--- Records for the task Enclosed Below ---
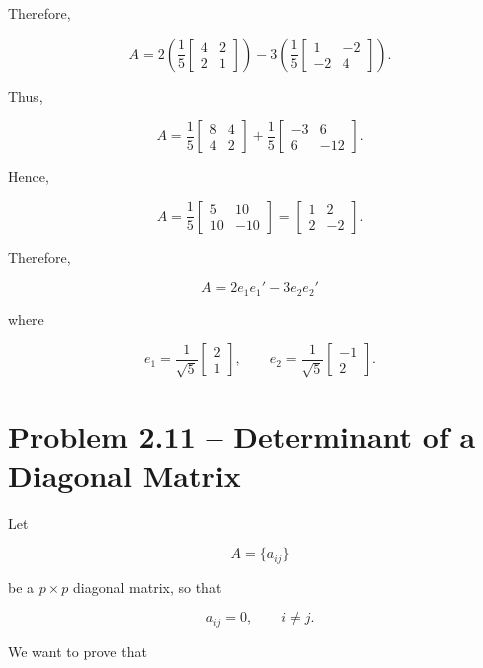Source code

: \documentclass[12pt]{article}
\begin{document}
Therefore,

\[
A
=
2
\left(
\frac{1}{5}
\begin{bmatrix}
4&2\\
2&1
\end{bmatrix}
\right)
-
3
\left(
\frac{1}{5}
\begin{bmatrix}
1&-2\\
-2&4
\end{bmatrix}
\right).
\]

Thus,

\[
A
=
\frac{1}{5}
\begin{bmatrix}
8&4\\
4&2
\end{bmatrix}
+
\frac{1}{5}
\begin{bmatrix}
-3&6\\
6&-12
\end{bmatrix}.
\]

Hence,

\[
A
=
\frac{1}{5}
\begin{bmatrix}
5&10\\
10&-10
\end{bmatrix}
=
\begin{bmatrix}
1&2\\
2&-2
\end{bmatrix}.
\]

Therefore,

\[
\boxed{
A=2e_1e_1'-3e_2e_2'
}
\]

where

\[
\boxed{
e_1=
\frac{1}{\sqrt5}
\begin{bmatrix}
2\\
1
\end{bmatrix},
\qquad
e_2=
\frac{1}{\sqrt5}
\begin{bmatrix}
-1\\
2
\end{bmatrix}.
}
\]

\section*{Problem 2.11 -- Determinant of a Diagonal Matrix}

Let

\[
A=\{a_{ij}\}
\]

be a $p\times p$ diagonal matrix, so that

\[
a_{ij}=0,\qquad i\neq j.
\]

We want to prove that
\end{document}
--- End of Enclosed Records for the task ---
§ Brief:
All lines of the listing holding the string "that" must be returned, copied as they stand.

§ Response to the task:
be a $p\times p$ diagonal matrix, so that
We want to prove that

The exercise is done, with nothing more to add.